Equation (Uncited)Image Tools
The pig was then placed prone on soft bolsters to support the chest and hindquarters, minimizing abdominal compression to facilitate ventilation and to avoid compromising venous return.
Isoflurane was discontinued and anesthesia was maintained using a total intravenous anesthetic consisting of infusions of propofol (100–125 µg·kg−1·min−1), ketamine (10 µg·kg−1·min−1), and fentanyl (2 µg·kg−1·h−1). The dose of propofol was adjusted to achieve “adequate” anesthetic depth as determined by a lack of jaw and extremity tone as well as no response to painful stimuli. Once the hemorrhage protocol commenced, all anesthetic infusions were maintained at a constant rate.
Electrophysiological Recording and Stimulation Protocols
The technique we used for obtaining TcMEPs in pigs is described in previous articles.12–14
We placed needle electrodes (Medtronic-Xomed, Rochester, MN) into the tibialis anterior (TA) muscle of each hindleg, and cranial screw-electrodes for electrical stimulation. TcMEP responses were deemed acceptable if stimulation yielded reproducible peak-to-peak amplitudes of at least 500 µV in both TAs. Before hemorrhage, we performed multiple TcMEP trials to establish the degree of trial-to-trial variability. All TcMEP responses were saved in electronic files and analyzed (e.g.
, measuring peak-to-peak amplitude) on a separate day from the procedure by two independent investigators blinded to the other physiologic data obtained for that animal.
Blood was systematically removed from the arterial cannula as described below, until we observed decreased TcMEP amplitude in either TA to less than 40% of the baseline value or until we removed 50% of the animal’s total blood volume.

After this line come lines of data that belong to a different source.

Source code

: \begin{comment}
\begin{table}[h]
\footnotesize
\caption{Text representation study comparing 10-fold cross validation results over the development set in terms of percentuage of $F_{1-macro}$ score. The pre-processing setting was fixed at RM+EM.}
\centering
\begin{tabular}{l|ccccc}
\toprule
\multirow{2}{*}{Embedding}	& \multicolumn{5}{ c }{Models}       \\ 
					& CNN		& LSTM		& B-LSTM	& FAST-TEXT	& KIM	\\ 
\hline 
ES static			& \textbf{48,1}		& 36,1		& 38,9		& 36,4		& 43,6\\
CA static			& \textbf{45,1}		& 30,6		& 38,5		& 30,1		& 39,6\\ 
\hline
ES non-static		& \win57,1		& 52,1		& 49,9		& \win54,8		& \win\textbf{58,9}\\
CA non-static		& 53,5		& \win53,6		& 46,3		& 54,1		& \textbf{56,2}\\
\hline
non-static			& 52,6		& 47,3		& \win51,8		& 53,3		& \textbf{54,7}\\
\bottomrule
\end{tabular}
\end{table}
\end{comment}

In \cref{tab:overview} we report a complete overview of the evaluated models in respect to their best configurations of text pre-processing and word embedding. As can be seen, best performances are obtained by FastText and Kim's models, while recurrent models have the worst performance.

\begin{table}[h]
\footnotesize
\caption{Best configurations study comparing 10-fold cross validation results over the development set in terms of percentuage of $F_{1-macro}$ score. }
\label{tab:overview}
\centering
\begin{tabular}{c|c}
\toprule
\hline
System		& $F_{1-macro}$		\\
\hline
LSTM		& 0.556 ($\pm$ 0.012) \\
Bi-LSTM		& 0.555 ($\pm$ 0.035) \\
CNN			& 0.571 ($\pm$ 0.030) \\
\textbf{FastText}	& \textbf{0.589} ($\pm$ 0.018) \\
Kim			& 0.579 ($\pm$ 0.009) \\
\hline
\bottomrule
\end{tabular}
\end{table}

Total blood volume was estimated as 69 ml/kg.15
Ten percent increments of the calculated total blood volume were removed over 21 min and stored in blood-storage bags. No intravenous fluid was given during hemorrhage. TcMEPs were elicited every 3 min during the period of blood removal; CO and pulmonary capillary wedge pressure were recorded when half of this volume was removed (at 10.5 min). After 21 min and completion of the 10% blood volume removal, we enacted a 5-min equilibration period. At the end of this period, we recorded all hemodynamic values, obtained blood samples to measure arterial blood gas and hematocrit, and recorded TcMEP responses. This process was repeated in additional 10% increments until one of the previously described endpoints was achieved.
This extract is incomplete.